How important do you see the role of agents being in the future development of the industry?

Agents play a critical role in the English language teaching industry and I anticipate that will continue for the long term. However, it is important that our members both understand and actively manage their marketing activities to ensure they sustain an appropriate balance between agent channels and other routes to market.

If you could give one message to the UK government and especially the Home Office, what would it be and why?

My most important message for the government would be the significance of this industry, in both economic and reputational terms, to the UK. I want to ensure that the government recognises both the value that is being delivered today and the potential for this to grow further in the future.

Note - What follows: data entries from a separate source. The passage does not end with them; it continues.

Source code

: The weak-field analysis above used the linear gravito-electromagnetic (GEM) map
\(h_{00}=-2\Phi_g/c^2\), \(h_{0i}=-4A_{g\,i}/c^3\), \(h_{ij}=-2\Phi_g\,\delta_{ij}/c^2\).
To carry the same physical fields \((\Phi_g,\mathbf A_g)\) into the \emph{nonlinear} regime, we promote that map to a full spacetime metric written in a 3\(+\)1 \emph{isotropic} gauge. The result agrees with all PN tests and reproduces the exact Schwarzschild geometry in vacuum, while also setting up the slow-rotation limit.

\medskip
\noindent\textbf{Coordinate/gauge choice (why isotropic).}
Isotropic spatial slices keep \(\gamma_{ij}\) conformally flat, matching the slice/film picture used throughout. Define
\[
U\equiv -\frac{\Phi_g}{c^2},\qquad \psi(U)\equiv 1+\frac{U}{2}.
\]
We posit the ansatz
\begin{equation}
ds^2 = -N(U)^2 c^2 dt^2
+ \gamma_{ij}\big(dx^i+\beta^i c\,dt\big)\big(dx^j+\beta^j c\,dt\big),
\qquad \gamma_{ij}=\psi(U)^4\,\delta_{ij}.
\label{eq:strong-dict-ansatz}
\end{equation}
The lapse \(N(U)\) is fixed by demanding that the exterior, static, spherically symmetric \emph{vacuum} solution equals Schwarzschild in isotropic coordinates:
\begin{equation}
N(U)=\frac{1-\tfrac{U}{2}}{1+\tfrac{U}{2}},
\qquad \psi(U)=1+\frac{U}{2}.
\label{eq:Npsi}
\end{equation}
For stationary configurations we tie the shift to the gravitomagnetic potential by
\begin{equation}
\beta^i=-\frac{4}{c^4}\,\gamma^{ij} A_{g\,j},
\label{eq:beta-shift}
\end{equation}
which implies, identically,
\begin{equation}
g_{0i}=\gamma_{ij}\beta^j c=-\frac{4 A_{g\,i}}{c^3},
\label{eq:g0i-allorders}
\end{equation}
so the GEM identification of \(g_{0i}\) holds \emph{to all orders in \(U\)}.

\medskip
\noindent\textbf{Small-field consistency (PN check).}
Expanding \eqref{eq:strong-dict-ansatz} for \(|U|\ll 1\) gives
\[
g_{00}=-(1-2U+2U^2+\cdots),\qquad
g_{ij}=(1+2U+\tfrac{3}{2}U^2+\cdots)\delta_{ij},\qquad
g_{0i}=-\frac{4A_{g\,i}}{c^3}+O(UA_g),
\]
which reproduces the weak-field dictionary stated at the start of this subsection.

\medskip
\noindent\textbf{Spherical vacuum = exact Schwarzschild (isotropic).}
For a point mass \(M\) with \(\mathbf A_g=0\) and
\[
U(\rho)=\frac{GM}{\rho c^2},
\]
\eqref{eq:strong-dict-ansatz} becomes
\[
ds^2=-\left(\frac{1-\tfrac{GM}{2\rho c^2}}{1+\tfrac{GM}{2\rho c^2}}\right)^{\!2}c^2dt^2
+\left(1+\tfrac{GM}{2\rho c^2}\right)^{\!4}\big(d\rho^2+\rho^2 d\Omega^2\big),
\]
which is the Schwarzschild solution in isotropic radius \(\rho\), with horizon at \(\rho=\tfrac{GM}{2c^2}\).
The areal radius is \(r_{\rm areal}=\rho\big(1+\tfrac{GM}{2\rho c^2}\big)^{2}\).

What are you most looking forward to in your job?

In the short term, I am really looking forward to my first StudyWorld. It’s something to be proud of that English UK runs the world’s oldest and leading student recruitment event, and it’s going to be great to see it in action and meet industry figures from all over the world there.

During my first few months in the job I made it a priority to get to know many of English UK’s members. I really look forward to meeting many more in the coming weeks and months – at StudyWorld and beyond – to ensure that I properly understand the industry and all the different ways it can work and flourish, whether that’s in the smallest private language schools, the largest universities or any of the other places in which it develops and thrives.